As you can see, if you were only to eat the unopen flowers of brocolli raab, you wouldn't get much.

Monday, November 28, 2011

November 28, 2011---greenbrier and buttercups

I tried again with the greenbrier--this time positioning my stick horizontally, cutting the greenbrier vine into segments, and dropping those segments into a series of small vases. Then I added some gourds and mushrooms. I fear this is another example of "I keep adding things and it's still too compllicated!" There is something interesting in this conglomeration, though. I found buttercups blooming on my walk this morning and added them to the mix. It's just so much fun to have yellow buttercups and fall greenbrier foliage at the same time! 

I tried combining just the buttercups and a couple of greenbrier leaves in a vanilla bottle.  The arrangement is sort of lackluster, but the leaves and buttercup flowers are not. In fact, as my brain was registering how highly reflective the greenbrier leaves are, I was also noticing the reflection of the shiny buttercup flowers in the window. Look closely and you can see it.

Sunday, November 27, 2011

November 27, 2011

The "arrangement" below is just a stick jammed into a pin holder with a greenbrier vine wrapped up and around it. (The pin holder is in a low, black dish.) The leaves, especially with light coming through them, are beautiful, but I couldn't seem to capture that in the photo.


Here's a closeup that captures the color of the greenbrier leaves better.


Beside the stick (with greenbrier climbing it) is a mushroom I found on my walk. There are dozens of these mushrooms in ditches along the railroad tracks right now.They look like bowler hats and are about as big as grapefruits.

Friday, November 25, 2011

November 25, 2011--purple wings

Too bad this photo is out of focus, because this is a pretty little thing. One pansy blossom, a couple of leaves (of different forms and shades of green), and grasses. The pansy is the star. I bought the one plant this flower came from while visiting a nursery with a friend. It's her favorite pansy, called Purple wings.  I see why she likes it so much; it's just so cherry. The flower below is fading, but you can see how pretty it is.


Thursday, November 24, 2011

November 24, 2011--Happy Thanksgiving (and Easter)

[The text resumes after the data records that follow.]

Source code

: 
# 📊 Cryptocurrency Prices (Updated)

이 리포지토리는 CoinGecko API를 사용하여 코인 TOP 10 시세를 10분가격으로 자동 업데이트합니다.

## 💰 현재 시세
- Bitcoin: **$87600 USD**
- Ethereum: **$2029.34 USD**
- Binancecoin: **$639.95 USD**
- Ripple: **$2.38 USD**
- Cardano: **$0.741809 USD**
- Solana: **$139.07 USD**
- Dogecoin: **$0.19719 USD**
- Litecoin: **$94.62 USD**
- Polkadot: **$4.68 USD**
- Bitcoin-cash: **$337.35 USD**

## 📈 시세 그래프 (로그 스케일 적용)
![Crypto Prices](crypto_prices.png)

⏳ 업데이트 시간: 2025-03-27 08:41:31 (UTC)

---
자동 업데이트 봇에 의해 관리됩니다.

Well, here is your basic array of Thanksgiving stuff in the windowsill. The most interesting thing in the mixture is an absolutely gorgeous greenbrier vine. And the gourds and squashes are fun because some of them I grew on purpose, others I harvested from plants that were volunteers. I also stuck a sprig of rose hips in the middle to fill an empty space.



But here's what really moved me on this Thanksgiving day. In my walk along Center Street, I found henbit blooming in a ditch. It's not all that unusual for henbit to bloom during a warm fall or winter spell, but it's a spring wildflower/weed that I associate with Easter (it's ALWAYS blooming on Easter), so it was fun to find it blooming today. With it I've combined some pepper grass I also found along the roadside.




T

Wednesday, November 23, 2011

November 23, 2011--rose hips, Japanese maple foliage, daylily leaves

This is a mishmash of material gleaned from earlier arrangements. The only new material is the one I like best in this: the daylily foliage which is the twirly yellow-brown stuff reaching out to the right. This is all in a fake-crystal cruet--one of my favorite containers.

Tuesday, November 22, 2011

November 22, 2011--tickseed sunflowers

Found these tickseed sunflowers blooming in a ditch on my walk yesterday. Got my feet wet picking them, but it was worth it.  The vanilla jar is sitting on another tile I bought yesterday (this one is sort of brown with black edges).



And here's the whole windowsill. Left to right: trumpet vine pods, tickseed sunflowers with green tomato, sweet gum leaves, autumn fern, ginkgo leaves with nandina berries, red oak leaf.


And this is yesterday's arrangement again. I'm just determined to get a photo of it tha makes the tree reflections in the tile show up! This photo captures it better than yesterday's, I think.


Monday, November 21, 2011

November 21, 2011-- new perspective



Today, my 64th birthday, I gave myself a present. I gave myself the time to go to Home Depot and look at the tiles that I thought might make good platforms for my windowsill arrangements. I bought one for $2.97 (which seemed expensive, since some were only 39 cents each). This 4 by 4 inch square of reflective material yielded more than I could have ever imagined -- the reflection of my next door neighbor's trees! If only the photo could capture it. Look closely (above) and maybe you can see it.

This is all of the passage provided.